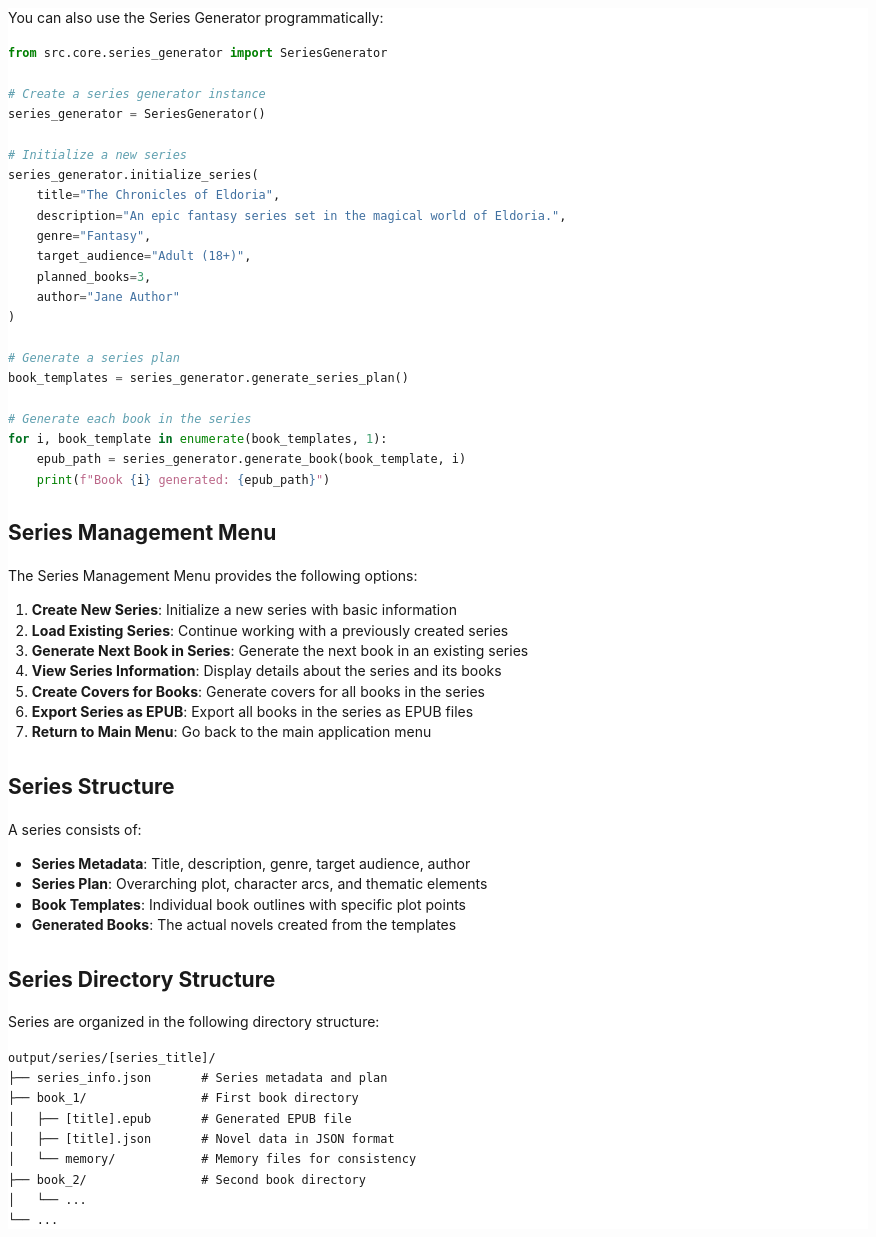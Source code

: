 You can also use the Series Generator programmatically:

```python
from src.core.series_generator import SeriesGenerator

# Create a series generator instance
series_generator = SeriesGenerator()

# Initialize a new series
series_generator.initialize_series(
    title="The Chronicles of Eldoria",
    description="An epic fantasy series set in the magical world of Eldoria.",
    genre="Fantasy",
    target_audience="Adult (18+)",
    planned_books=3,
    author="Jane Author"
)

# Generate a series plan
book_templates = series_generator.generate_series_plan()

# Generate each book in the series
for i, book_template in enumerate(book_templates, 1):
    epub_path = series_generator.generate_book(book_template, i)
    print(f"Book {i} generated: {epub_path}")
```

## Series Management Menu

The Series Management Menu provides the following options:

1. **Create New Series**: Initialize a new series with basic information
2. **Load Existing Series**: Continue working with a previously created series
3. **Generate Next Book in Series**: Generate the next book in an existing series
4. **View Series Information**: Display details about the series and its books
5. **Create Covers for Books**: Generate covers for all books in the series
6. **Export Series as EPUB**: Export all books in the series as EPUB files
7. **Return to Main Menu**: Go back to the main application menu

## Series Structure

A series consists of:

- **Series Metadata**: Title, description, genre, target audience, author
- **Series Plan**: Overarching plot, character arcs, and thematic elements
- **Book Templates**: Individual book outlines with specific plot points
- **Generated Books**: The actual novels created from the templates

## Series Directory Structure

Series are organized in the following directory structure:

```
output/series/[series_title]/
├── series_info.json       # Series metadata and plan
├── book_1/                # First book directory
│   ├── [title].epub       # Generated EPUB file
│   ├── [title].json       # Novel data in JSON format
│   └── memory/            # Memory files for consistency
├── book_2/                # Second book directory
│   └── ...
└── ...
```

══════════

__What to work on__. Reproduce all of the entries word for word, skipping any pictures they hold.

__Task solution__.
Source code

: You can also use the Series Generator programmatically:

```python
from src.core.series_generator import SeriesGenerator

# Create a series generator instance
series_generator = SeriesGenerator()

# Initialize a new series
series_generator.initialize_series(
    title="The Chronicles of Eldoria",
    description="An epic fantasy series set in the magical world of Eldoria.",
    genre="Fantasy",
    target_audience="Adult (18+)",
    planned_books=3,
    author="Jane Author"
)

# Generate a series plan
book_templates = series_generator.generate_series_plan()

# Generate each book in the series
for i, book_template in enumerate(book_templates, 1):
    epub_path = series_generator.generate_book(book_template, i)
    print(f"Book {i} generated: {epub_path}")
```

## Series Management Menu

The Series Management Menu provides the following options:

1. **Create New Series**: Initialize a new series with basic information
2. **Load Existing Series**: Continue working with a previously created series
3. **Generate Next Book in Series**: Generate the next book in an existing series
4. **View Series Information**: Display details about the series and its books
5. **Create Covers for Books**: Generate covers for all books in the series
6. **Export Series as EPUB**: Export all books in the series as EPUB files
7. **Return to Main Menu**: Go back to the main application menu

## Series Structure

A series consists of:

- **Series Metadata**: Title, description, genre, target audience, author
- **Series Plan**: Overarching plot, character arcs, and thematic elements
- **Book Templates**: Individual book outlines with specific plot points
- **Generated Books**: The actual novels created from the templates

## Series Directory Structure

Series are organized in the following directory structure:

```
output/series/[series_title]/
├── series_info.json       # Series metadata and plan
├── book_1/                # First book directory
│   ├── [title].epub       # Generated EPUB file
│   ├── [title].json       # Novel data in JSON format
│   └── memory/            # Memory files for consistency
├── book_2/                # Second book directory
│   └── ...
└── ...
```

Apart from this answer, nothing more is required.